Ainsi, le rapport formule une série de recommandations, notamment la reconnaissance officielle de l’existence des pratiques illicites qui ont pu accompagner les adoptions internationales et des manquements qui les ont permises. Plusieurs recommandations portent sur le renforcement du contrôle et sur la coordination entre les différents acteurs. Enfin, le rapport donne ses recommandations pour mieux accompagner les personnes adoptées et faciliter l’accès à leurs origines. Le rapport préconise ainsi de créer une commission indépendante ayant pour mission « d’accueillir et écouter les personnes dont l’adoption à l’étranger a été affectée par des pratiques illicites, et de leur proposer un accompagnement adapté ».

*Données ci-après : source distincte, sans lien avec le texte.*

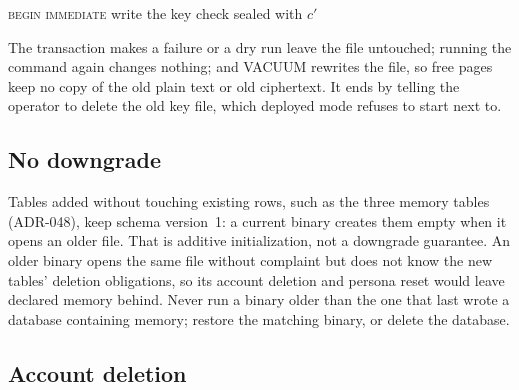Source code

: \begin{algorithm}[htbp]
  \caption{Migration (\texttt{migrate}).}\label{alg:migrate}
  \textsc{begin immediate}\;
  write the key check sealed with $c'$\;
\end{algorithm}

The transaction makes a failure or a dry run leave the file untouched; running the command again changes nothing; and
VACUUM rewrites the file, so free pages keep no copy of the old plain text or old ciphertext. It ends by telling the
operator to delete the old key file, which deployed mode refuses to start next to.

\subsection{No downgrade}

Tables added without touching existing rows, such as the three memory tables (ADR-048), keep schema version~1: a
current binary creates them empty when it opens an older file. That is additive initialization, not a downgrade
guarantee. An older binary opens the same file without complaint but does not know the new tables' deletion
obligations, so its account deletion and persona reset would leave declared memory behind. Never run a binary older than
the one that last wrote a database containing memory; restore the matching binary, or delete the database.

\subsection{Account deletion}\label{sec:deletion}

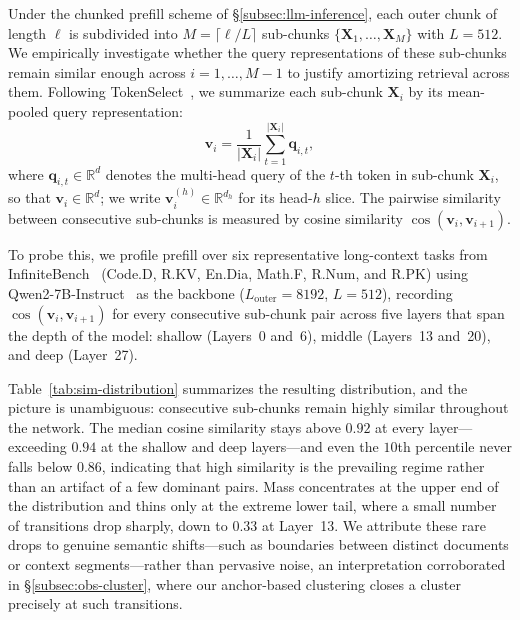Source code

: \documentclass[10pt,conference]{IEEEtran}
\begin{document}
Under the chunked prefill scheme of §\ref{subsec:llm-inference}, each 
outer chunk of length $\ell$ is subdivided into 
$M = \lceil \ell / L \rceil$ sub-chunks 
$\{\mathbf{X}_1, \ldots, \mathbf{X}_M\}$ with $L = 512$. We empirically 
investigate whether the query representations of these sub-chunks 
remain similar enough across $i = 1, \ldots, M-1$ to justify 
amortizing retrieval across them. Following 
TokenSelect~\cite{tokenselect2025}, we summarize each sub-chunk 
$\mathbf{X}_i$ by its mean-pooled query representation:
\begin{equation}
    \mathbf{v}_i = \frac{1}{|\mathbf{X}_i|} \sum_{t=1}^{|\mathbf{X}_i|} \mathbf{q}_{i,t},
    \label{eq:chunk-fingerprint}
\end{equation}
where $\mathbf{q}_{i,t} \in \mathbb{R}^{d}$ denotes the multi-head query
of the $t$-th token in sub-chunk $\mathbf{X}_i$, so that
$\mathbf{v}_i \in \mathbb{R}^{d}$; we write
$\mathbf{v}_i^{(h)} \in \mathbb{R}^{d_h}$ for its head-$h$ slice. The pairwise similarity between consecutive 
sub-chunks is measured by cosine similarity 
$\cos(\mathbf{v}_i, \mathbf{v}_{i+1})$.

To probe this, we profile prefill over six representative long-context
tasks from InfiniteBench~\cite{zhang_etal_2024_bench} (Code.D, R.KV,
En.Dia, Math.F, R.Num, and R.PK) using
Qwen2-7B-Instruct~\cite{yang2024qwen2} as the backbone
($L_{\text{outer}} = 8192$, $L = 512$), recording
$\cos(\mathbf{v}_i, \mathbf{v}_{i+1})$ for every consecutive sub-chunk
pair across five layers that span the depth of the model: shallow
(Layers~0 and~6), middle (Layers~13 and~20), and deep (Layer~27).

Table~\ref{tab:sim-distribution} summarizes the resulting distribution,
and the picture is unambiguous: consecutive sub-chunks remain highly
similar throughout the network. The median cosine similarity stays
above $0.92$ at every layer---exceeding $0.94$ at the shallow and deep
layers---and even the $10$th percentile never falls below $0.86$,
indicating that high similarity is the prevailing regime rather than
an artifact of a few dominant pairs. Mass concentrates at the upper
end of the distribution and thins only at the extreme lower tail, where
a small number of transitions drop sharply, down to $0.33$ at Layer~13.
We attribute these rare drops to genuine semantic shifts---such as
boundaries between distinct documents or context segments---rather than
pervasive noise, an interpretation corroborated in
§\ref{subsec:obs-cluster}, where our anchor-based clustering closes a
cluster precisely at such transitions.
\end{document}
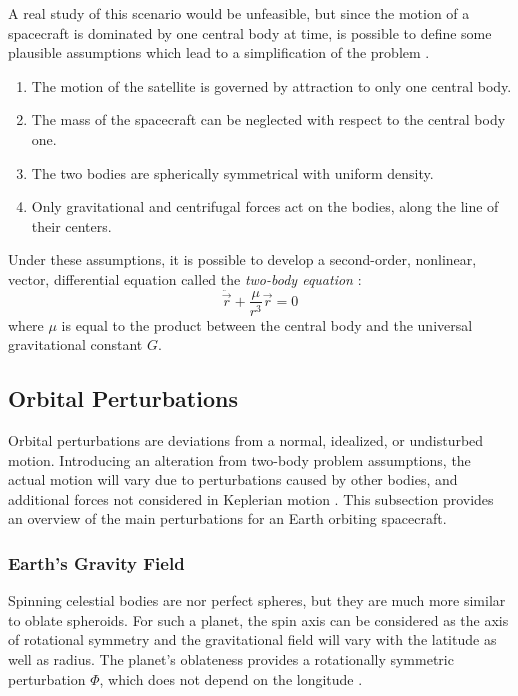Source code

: A real study of this scenario would be unfeasible, but since the motion of a spacecraft is dominated by one central body at time, is possible to define some plausible assumptions which lead to a simplification of the problem \cite{brown1998spacecraft}.
\begin{enumerate}
    \item The motion of the satellite is governed by attraction to only one central body.
    \item The mass of the spacecraft can be neglected with respect to the central body one.
    \item The two bodies are spherically symmetrical with uniform density.
    \item Only gravitational and centrifugal forces act on the bodies, along the line of their centers. 
\end{enumerate}
Under these assumptions, it is possible to develop a second-order, nonlinear, vector, differential equation called the \textit{two-body equation} \cite{vallado2013fundamentals}:
\begin{equation} \label{kepler_eq}
    \ddot{\vec{r}} + \frac{\mu}{r^3}\vec{r} = 0
\end{equation}
where $\mu$ is equal to the product between the central body and the universal gravitational constant $G$.


\subsection{Orbital Perturbations} \label{perturbations}
Orbital perturbations are deviations from a normal, idealized, or undisturbed motion.
Introducing an alteration from two-body problem assumptions, the actual motion will vary due to perturbations caused by other bodies, and additional forces not considered in Keplerian motion \cite{vallado2013fundamentals}.
This subsection provides an overview of the main perturbations for an Earth orbiting spacecraft.


\subsubsection{Earth's Gravity Field}
Spinning celestial bodies are nor perfect spheres, but they are much more similar to oblate spheroids.
For such a planet, the spin axis can be considered as the axis of rotational symmetry and the gravitational field will vary with the latitude as well as radius.
The planet's oblateness provides a rotationally symmetric perturbation $\Phi$, which does not depend on the longitude \cite{curtis2020orbital}.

Au même moment, des travaux ont également été menés dans d’autres pays européens sur les dérives de l’adoption à l’étranger. Ainsi, en début d’année 2024, un rapport danois a révélé que les agences d’adoption exerçant sous le contrôle de l’Etat danois étaient informées de falsifications d’identités chez les enfants adoptés en Corée du Sud dans les années 1970 et 1980. Ces révélations ont conduit le Danemark à suspendre toutes les adoptions internationales.
En mai 2024, le gouvernement néerlandais, à son tour, a annoncé mettre un terme de manière définitive aux adoptions dans d’autres pays, en raison d’abus structurels systémiques. Un rapport publié en 2021 avait montré l’existence de nombreuses pratiques illicites et mis en cause le gouvernement néerlandais dans le traitement de ces pratiques.
Alors que le nombre d’enfants adoptés à l’étranger est passé sous la barre des 200 adoptions l’an dernier et que la liste des pays interdits ne cesse de s’allonger, la France va-t-elle continuer d’autoriser l’adoption internationale ? La question peut légitimement se poser. En tout cas, dans le bulletin de la Mission de l’adoption internationale (MAI) publié en août, son chef Etienne Rolland-Piègue ne l’exclut pas. La France devrait, selon lui, « prendre le temps de débattre d’une telle option, avec pour seule boussole l’intérêt supérieur des enfants ».